I mean System > Routerboard firmware.

Looks like what you're experiencing is the first pppoe client connection gets in a "stale" status, and then client stablishing a second connection.

It could be due to some sort of Layer 2 problem, not related to the CCR, or to the CCR itself.

Check firmware is up to date.
Simplicity is the Ultimate Sophistication - Da Vinci
Getting the most out of this forum
 
marlowbg
newbie
Topic Author
Posts: 33
Joined: Wed Oct 06, 2010 4:23 pm

Re: Strange issue with CCR1072 and PPPoE with both 6.33.3 and 6.32.3

Thu Dec 24, 2015 12:39 pm

Hi,

firmware is 3.27

The 200 customers that are connecting are split on 5 different Vlans, and when the issue Starts, All users on all Vlans are experiencing the issue... When I reboot the CCR1072, it's immediately resolved.
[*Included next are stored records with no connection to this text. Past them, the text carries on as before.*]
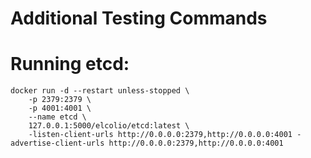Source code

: # Additional Testing Commands

# Running etcd:

```
docker run -d --restart unless-stopped \
    -p 2379:2379 \
    -p 4001:4001 \
    --name etcd \
    127.0.0.1:5000/elcolio/etcd:latest \
    -listen-client-urls http://0.0.0.0:2379,http://0.0.0.0:4001 -advertise-client-urls http://0.0.0.0:2379,http://0.0.0.0:4001
```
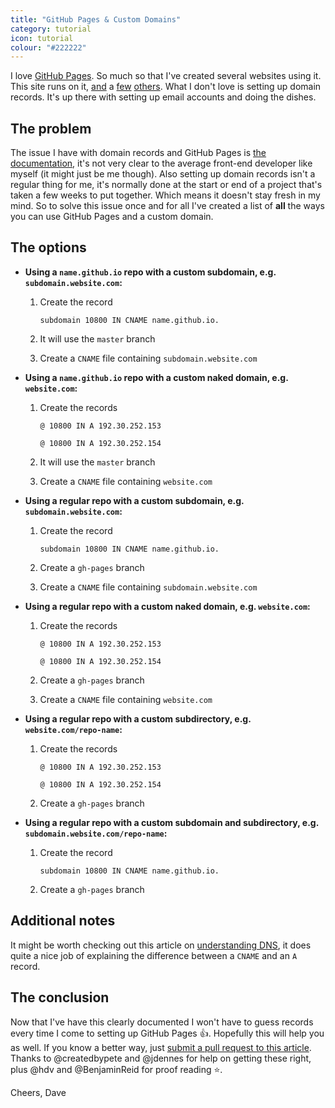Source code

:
 ```yaml
---
title: "GitHub Pages & Custom Domains"
category: tutorial
icon: tutorial
colour: "#222222"
---
```


I love [GitHub Pages](https://pages.github.com/). So much so that I've created several websites using it. This site runs on it, [and](http://docs.basekit.com/) a [few](http://emaildebtforgiveness.me/) [others](http://jessgurr.com). What I don't love is setting up domain records. It's up there with setting up email accounts and doing the dishes.
<!-- more -->

## The problem

The issue I have with domain records and GitHub Pages is [the documentation](https://help.github.com/articles/setting-up-a-custom-domain-with-github-pages/), it's not very clear to the average front-end developer like myself (it might just be me though). Also setting up domain records isn't a regular thing for me, it's normally done at the start or end of a project that's taken a few weeks to put together. Which means it doesn't stay fresh in my mind. So to solve this issue once and for all I've created a list of **all** the ways you can use GitHub Pages and a custom domain.

## The options

- **Using a `name.github.io` repo with a custom subdomain, e.g. `subdomain.website.com`:**

  1. Create the record

     `subdomain 10800 IN CNAME name.github.io.`

  2. It will use the `master` branch

  3. Create a `CNAME` file containing `subdomain.website.com`

- **Using a `name.github.io` repo with a custom naked domain, e.g. `website.com`:**

  1. Create the records

     `@ 10800 IN A 192.30.252.153`

     `@ 10800 IN A 192.30.252.154`

  2. It will use the `master` branch

  3. Create a `CNAME` file containing `website.com`

- **Using a regular repo with a custom subdomain, e.g. `subdomain.website.com`:**

  1. Create the record

     `subdomain 10800 IN CNAME name.github.io.`

  2. Create a `gh-pages` branch

  3. Create a `CNAME` file containing `subdomain.website.com`

- **Using a regular repo with a custom naked domain, e.g. `website.com`:**

  1. Create the records

     `@ 10800 IN A 192.30.252.153`

     `@ 10800 IN A 192.30.252.154`

  2. Create a `gh-pages` branch

  3. Create a `CNAME` file containing `website.com`

- **Using a regular repo with a custom subdirectory, e.g. `website.com/repo-name`:**

  1. Create the records

     `@ 10800 IN A 192.30.252.153`

     `@ 10800 IN A 192.30.252.154`

  2. Create a `gh-pages` branch

- **Using a regular repo with a custom subdomain and subdirectory, e.g. `subdomain.website.com/repo-name`:**

  1. Create the record

     `subdomain 10800 IN CNAME name.github.io.`

  2. Create a `gh-pages` branch

## Additional notes

It might be worth checking out this article on [understanding DNS](http://blog.wikidot.com/blog:understanding-dns), it does quite a nice job of explaining the difference between a `CNAME` and an `A` record.

## The conclusion

Now that I've have this clearly documented I won't have to guess records every time I come to setting up GitHub Pages :+1:. Hopefully this will help you as well. If you know a better way, just [submit a pull request to this article](https://github.com/daviddarnes/daviddarnes.github.io/blob/master/_posts/2015-07-10-github-pages-custom-domains.md). Thanks to @createdbypete and @jdennes for help on getting these right, plus @hdv and @BenjaminReid for proof reading :star:.

Cheers, Dave
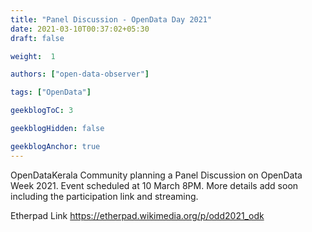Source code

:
 ```yaml
---
title: "Panel Discussion - OpenData Day 2021"
date: 2021-03-10T00:37:02+05:30
draft: false

weight:  1

authors: ["open-data-observer"]

tags: ["OpenData"]

geekblogToC: 3

geekblogHidden: false

geekblogAnchor: true
---
```

OpenDataKerala Community planning a Panel Discussion on OpenData Week 2021. Event scheduled at 10 March 8PM.
More details add soon including the participation link and streaming.

Etherpad Link https://etherpad.wikimedia.org/p/odd2021_odk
This is the reason I suspect the CCR1072, and not something else.
 
User avatar
pukkita
Trainer
Trainer
Posts: 2997
Joined: Wed Dec 04, 2013 11:09 am
Location: Spain

Re: Strange issue with CCR1072 and PPPoE with both 6.33.3 and 6.32.3

Thu Dec 24, 2015 12:43 pm

If that's the case, then contact Mikrotik Support.

You should do first an export reset to no defaults, then reload the configuration. You may be asked to do a netinstall also, so if you can, do it and test if the problem persists afterwards.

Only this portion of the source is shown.